Stable Pentagonal Layered Palladium Diselenide Enables Rapid Electrosynthesis of Hydrogen Peroxide

Electrosynthesis of hydrogen peroxide (H2O2) via the two-electron oxygen reduction reaction (2e– ORR) is promising for various practical applications, such as wastewater treatment. However, few electrocatalysts are active and selective for 2e– ORR yet are also resistant to catalyst leaching under realistic operating conditions. Here, a joint experimental and computational study reveals active and stable 2e– ORR catalysis in neutral media over layered PdSe2 with a unique pentagonal puckered ring structure type. Computations predict active and selective 2e– ORR on the basal plane and edge of PdSe2, but with distinct kinetic behaviors. Electrochemical measurements of hydrothermally synthesized PdSe2 nanoplates show a higher 2e– ORR activity than other Pd–Se compounds (Pd4Se and Pd17Se15). PdSe2 on a gas diffusion electrode can rapidly accumulate H2O2 in buffered neutral solution under a high current density.

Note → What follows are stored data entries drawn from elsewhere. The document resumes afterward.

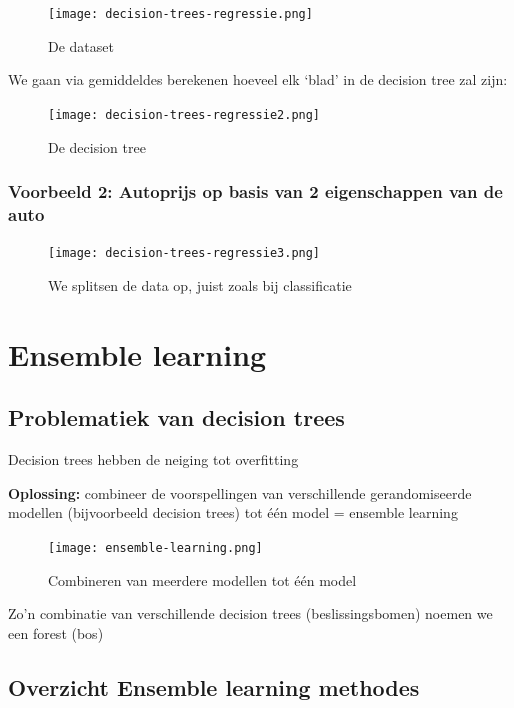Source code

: \documentclass{article}
\begin{document}
\begin{figure}[H]
    \centering
    \texttt{[image: decision-trees-regressie.png]}
    \caption{De dataset}
\end{figure}

We gaan via gemiddeldes berekenen hoeveel elk `blad' in de decision tree zal zijn:

\begin{figure}[H]
    \centering
    \texttt{[image: decision-trees-regressie2.png]}
    \caption{De decision tree}
\end{figure}

\subsubsection{Voorbeeld 2: Autoprijs op basis van 2 eigenschappen van de auto}

\begin{figure}[H]
    \centering
    \texttt{[image: decision-trees-regressie3.png]}
    \caption{We splitsen de data op, juist zoals bij classificatie}
\end{figure}

\section{Ensemble learning}

\subsection{Problematiek van decision trees}

Decision trees hebben de neiging tot overfitting

\textbf{Oplossing:} combineer de voorspellingen van verschillende gerandomiseerde modellen
(bijvoorbeeld decision trees) tot één model = ensemble learning

\begin{figure}[H]
    \centering
    \texttt{[image: ensemble-learning.png]}
    \caption{Combineren van meerdere modellen tot één model}
\end{figure}

Zo'n combinatie van verschillende decision trees (beslissingsbomen) noemen we een forest (bos)

\subsection{Overzicht Ensemble learning methodes}
\end{document}

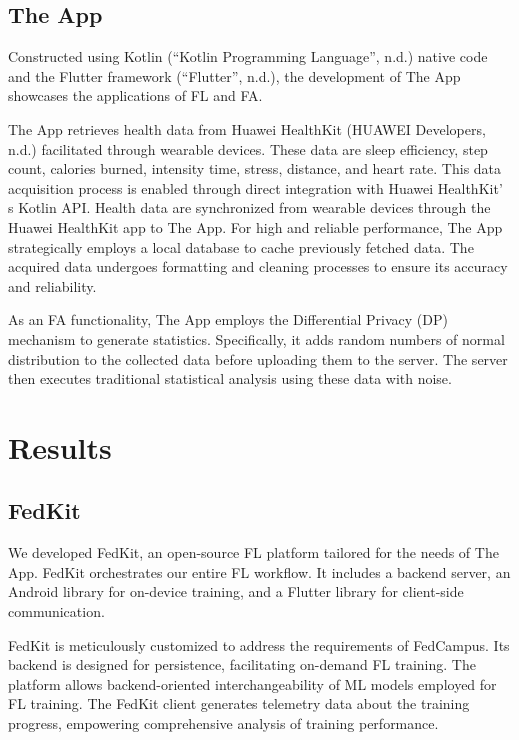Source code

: \documentclass{article}
\begin{document}
\subsection{The App}

Constructed using Kotlin (``Kotlin Programming Language'', n.d.) native
code and the Flutter framework (``Flutter'', n.d.), the development of
The App showcases the applications of FL and FA.

The App retrieves health data from Huawei HealthKit (HUAWEI Developers,
n.d.) facilitated through wearable devices. These data are sleep
efficiency, step count, calories burned, intensity time, stress,
distance, and heart rate. This data acquisition process is enabled
through direct integration with Huawei HealthKit' s
Kotlin API. Health data are synchronized from wearable devices through
the Huawei HealthKit app to The App. For high and reliable performance,
The App strategically employs a local database to cache previously
fetched data. The acquired data undergoes formatting and cleaning
processes to ensure its accuracy and reliability.

As an FA functionality, The App employs the Differential Privacy (DP)
mechanism to generate statistics. Specifically, it adds random numbers
of normal distribution to the collected data before uploading them to
the server. The server then executes traditional statistical analysis
using these data with noise.

\section{Results}

\subsection{FedKit}

We developed FedKit, an open-source FL platform tailored for the needs
of The App. FedKit orchestrates our entire FL workflow. It includes a
backend server, an Android library for on-device training, and a Flutter
library for client-side communication.

FedKit is meticulously customized to address the requirements of
FedCampus. Its backend is designed for persistence, facilitating
on-demand FL training. The platform allows backend-oriented
interchangeability of ML models employed for FL training. The FedKit
client generates telemetry data about the training progress, empowering
comprehensive analysis of training performance.
\end{document}
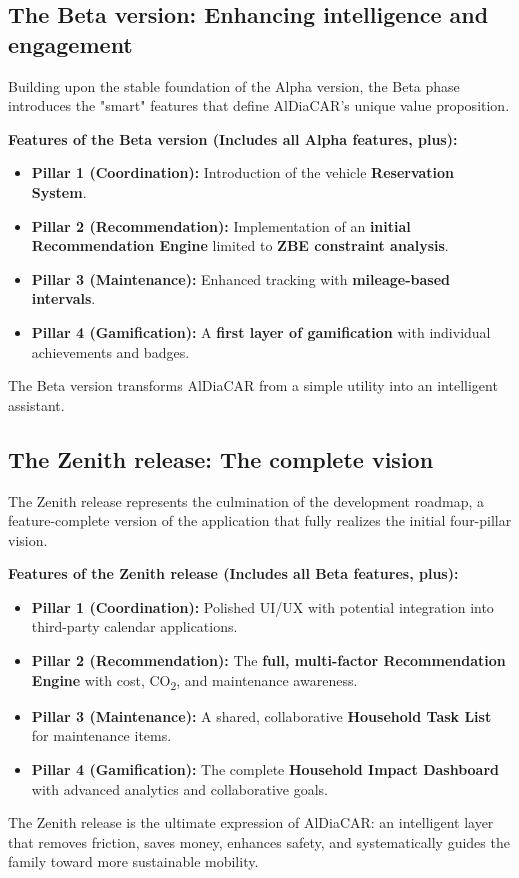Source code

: \subsection{The Beta version: Enhancing intelligence and engagement}
Building upon the stable foundation of the Alpha version, the Beta phase introduces the "smart" features that define AlDiaCAR's unique value proposition.
\textgap

\textbf{Features of the Beta version (Includes all Alpha features, plus):}
\begin{itemize}
\item \textbf{Pillar 1 (Coordination):} Introduction of the vehicle \textbf{Reservation System}.
\item \textbf{Pillar 2 (Recommendation):} Implementation of an \textbf{initial Recommendation Engine} limited to \textbf{ZBE constraint analysis}.
\item \textbf{Pillar 3 (Maintenance):} Enhanced tracking with \textbf{mileage-based intervals}.
\item \textbf{Pillar 4 (Gamification):} A \textbf{first layer of gamification} with individual achievements and badges.
\end{itemize}
The Beta version transforms AlDiaCAR from a simple utility into an intelligent assistant.

\subsection{The Zenith release: The complete vision}
The Zenith release represents the culmination of the development roadmap, a feature-complete version of the application that fully realizes the initial four-pillar vision.
\textgap

\textbf{Features of the Zenith release (Includes all Beta features, plus):}
\begin{itemize}
\item \textbf{Pillar 1 (Coordination):} Polished UI/UX with potential integration into third-party calendar applications.
\item \textbf{Pillar 2 (Recommendation):} The \textbf{full, multi-factor Recommendation Engine} with cost, CO\textsubscript{2}, and maintenance awareness.
\item \textbf{Pillar 3 (Maintenance):} A shared, collaborative \textbf{Household Task List} for maintenance items.
\item \textbf{Pillar 4 (Gamification):} The complete \textbf{Household Impact Dashboard} with advanced analytics and collaborative goals.
\end{itemize}
The Zenith release is the ultimate expression of AlDiaCAR: an intelligent layer that removes friction, saves money, enhances safety, and systematically guides the family toward more sustainable mobility.
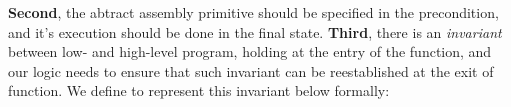 \textbf{Second}, the abtract assembly primitive should be 
specified in the precondition, and it's execution 
should be done in the final state. 
\textbf{Third}, there is an {\it invariant}   
between low- and high-level program, holding at the entry of 
the function, and our logic needs to ensure that such invariant 
can be reestablished at the exit of function.  
% 
We define \INV{} to represent this invariant below formally: 
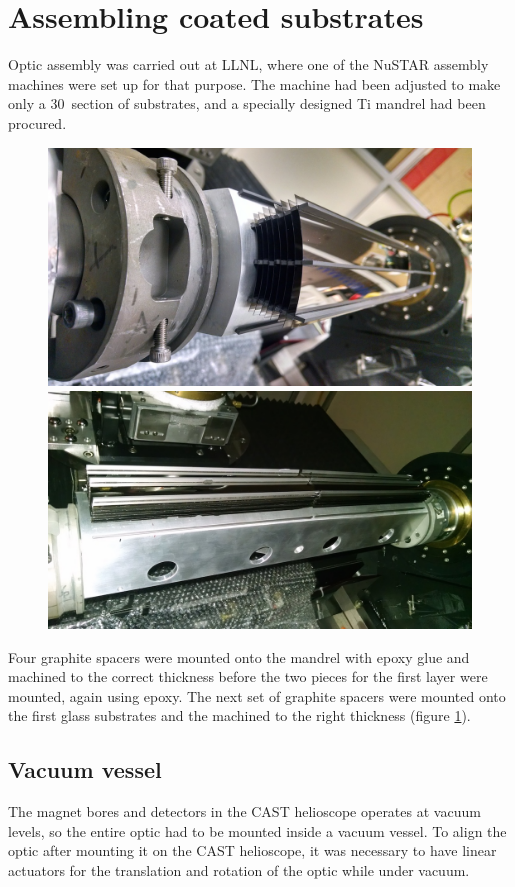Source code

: \section{Assembling coated substrates}
Optic assembly was carried out at LLNL, where one of the NuSTAR assembly machines were set up for that purpose. The machine had been adjusted to make only a 30\degr\ section of substrates, and a specially designed Ti mandrel had been procured.

\begin{figure}[htbp]
  \centering
  \includegraphics[width=0.45\linewidth]{figures/cast/assembly1.jpg}
  \includegraphics[width=0.45\linewidth]{figures/cast/assembly2.jpg}
  \caption{\footnotesize }
  \label{fig:cast_assembly}
\end{figure}

Four graphite spacers were mounted onto the mandrel with epoxy glue and machined to the correct thickness before the two pieces for the first layer were mounted, again using epoxy. The next set of graphite spacers were mounted onto the first glass substrates and the machined to the right thickness (figure \ref{fig:cast_assembly}).

\subsection{Vacuum vessel}
The magnet bores and detectors in the CAST helioscope operates at vacuum levels, so the entire optic had to be mounted inside a vacuum vessel. To align the optic after mounting it on the CAST helioscope, it was necessary to have linear actuators for the translation and rotation of the optic while under vacuum.

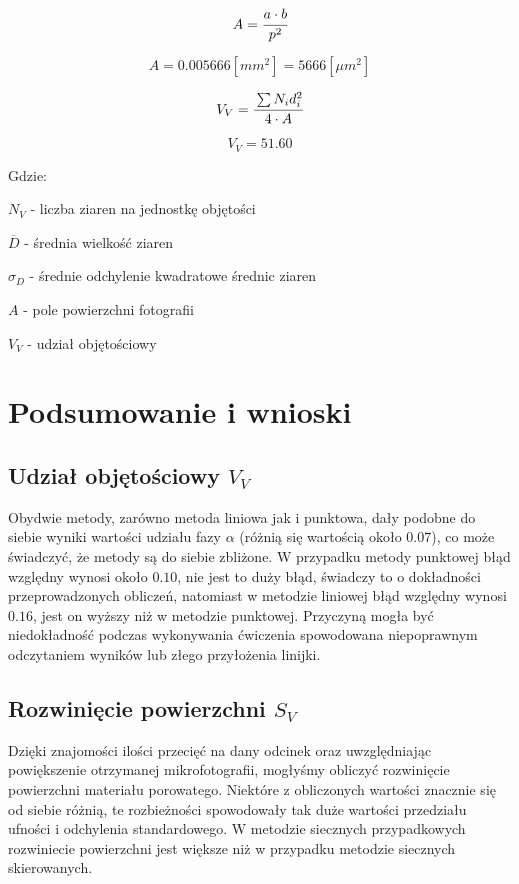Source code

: \documentclass[a4paper,12pt]{article}
\begin{document}
$$A=\cfrac{a\cdot b}{p^2}$$

$$A=0.005666[mm^2]=5666[\mu m^2]$$

$$V_V=\cfrac{\sum N_id_i^2}{4\cdot A}$$

$$V_V=51.60$$

Gdzie:

$N_V$ - liczba ziaren na jednostkę objętości

$\overline{D}$ - średnia wielkość ziaren

$\sigma_D$ - średnie odchylenie kwadratowe średnic ziaren

$A$ - pole powierzchni fotografii

$V_V$ - udział objętościowy

\section{Podsumowanie i wnioski}

\subsection{Udział objętościowy $V_V$}



Obydwie metody, zarówno metoda liniowa jak i punktowa, dały podobne  do siebie wyniki wartości udziału fazy $\alpha$ (różnią się wartością około $0.07$), co może świadczyć, że metody są do siebie zbliżone. W przypadku metody punktowej błąd względny wynosi  około $0.10$, nie jest to duży błąd, świadczy to  o dokładności przeprowadzonych obliczeń, natomiast w metodzie liniowej błąd względny wynosi  $0.16$, jest on wyższy niż w metodzie punktowej. Przyczyną mogła być niedokładność  podczas wykonywania  ćwiczenia spowodowana niepoprawnym odczytaniem wyników lub złego przyłożenia linijki.

\subsection{Rozwinięcie powierzchni $S_V$}



Dzięki znajomości ilości przecięć na dany odcinek oraz uwzględniając powiększenie otrzymanej mikrofotografii, mogłyśmy obliczyć rozwinięcie powierzchni materiału porowatego. Niektóre z obliczonych wartości znacznie się od siebie różnią, te rozbieżności spowodowały tak duże wartości przedziału ufności i odchylenia standardowego. W metodzie siecznych przypadkowych rozwiniecie powierzchni jest większe niż w przypadku metodzie siecznych skierowanych.
\end{document}
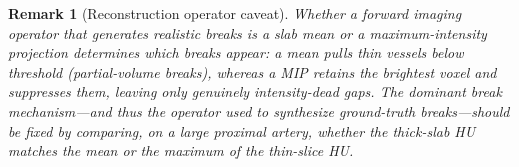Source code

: \documentclass[11pt]{article}
\newtheorem{remark}{Remark}
\begin{document}
\begin{remark}[Reconstruction operator caveat]
\label{rem:mip}
Whether a forward imaging operator that generates realistic breaks is a slab
\emph{mean} or a \emph{maximum-intensity projection} determines which breaks appear:
a mean pulls thin vessels below threshold (partial-volume breaks), whereas a MIP
retains the brightest voxel and suppresses them, leaving only genuinely
intensity-dead gaps. The dominant break mechanism---and thus the operator used to
synthesize ground-truth breaks---should be fixed by comparing, on a large proximal
artery, whether the thick-slab HU matches the mean or the maximum of the thin-slice
HU.
\end{remark}
\end{document}
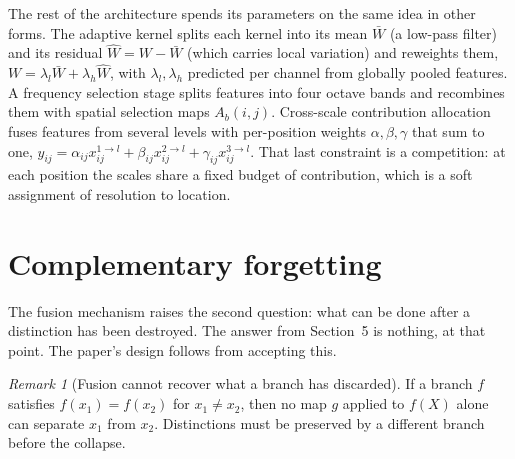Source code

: \documentclass[11pt]{article}
\theoremstyle{definition}
\theoremstyle{remark}
\newtheorem{remark}{Remark}
\begin{document}
The rest of the architecture spends its parameters on the same idea in other forms. The adaptive kernel splits each kernel into its mean $\bar W$ (a low-pass filter) and its residual $\hat W=W-\bar W$ (which carries local variation) and reweights them, $W=\lambda_l\bar W+\lambda_h\hat W$, with $\lambda_l,\lambda_h$ predicted per channel from globally pooled features. A frequency selection stage splits features into four octave bands and recombines them with spatial selection maps $A_b(i,j)$. Cross-scale contribution allocation fuses features from several levels with per-position weights $\alpha,\beta,\gamma$ that sum to one, $y_{ij}=\alpha_{ij}x^{1\to l}_{ij}+\beta_{ij}x^{2\to l}_{ij}+\gamma_{ij}x^{3\to l}_{ij}$. That last constraint is a competition: at each position the scales share a fixed budget of contribution, which is a soft assignment of resolution to location.

\section{Complementary forgetting}

The fusion mechanism raises the second question: what can be done after a distinction has been destroyed. The answer from Section~5 is nothing, at that point. The paper's design follows from accepting this.

\begin{remark}[Fusion cannot recover what a branch has discarded]
If a branch $f$ satisfies $f(x_1)=f(x_2)$ for $x_1\neq x_2$, then no map $g$ applied to $f(X)$ alone can separate $x_1$ from $x_2$. Distinctions must be preserved by a different branch before the collapse.
\end{remark}
\end{document}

The electrochemical stability of PdSe2 is further confirmed by long device operational stability, elemental analysis of the catalyst and electrolyte, and synchrotron X-ray absorption spectroscopy. This work establishes a new efficient and stable 2e– ORR catalyst at practical current densities and opens catalyst designs utilizing the unique layered pentagonal structure motif.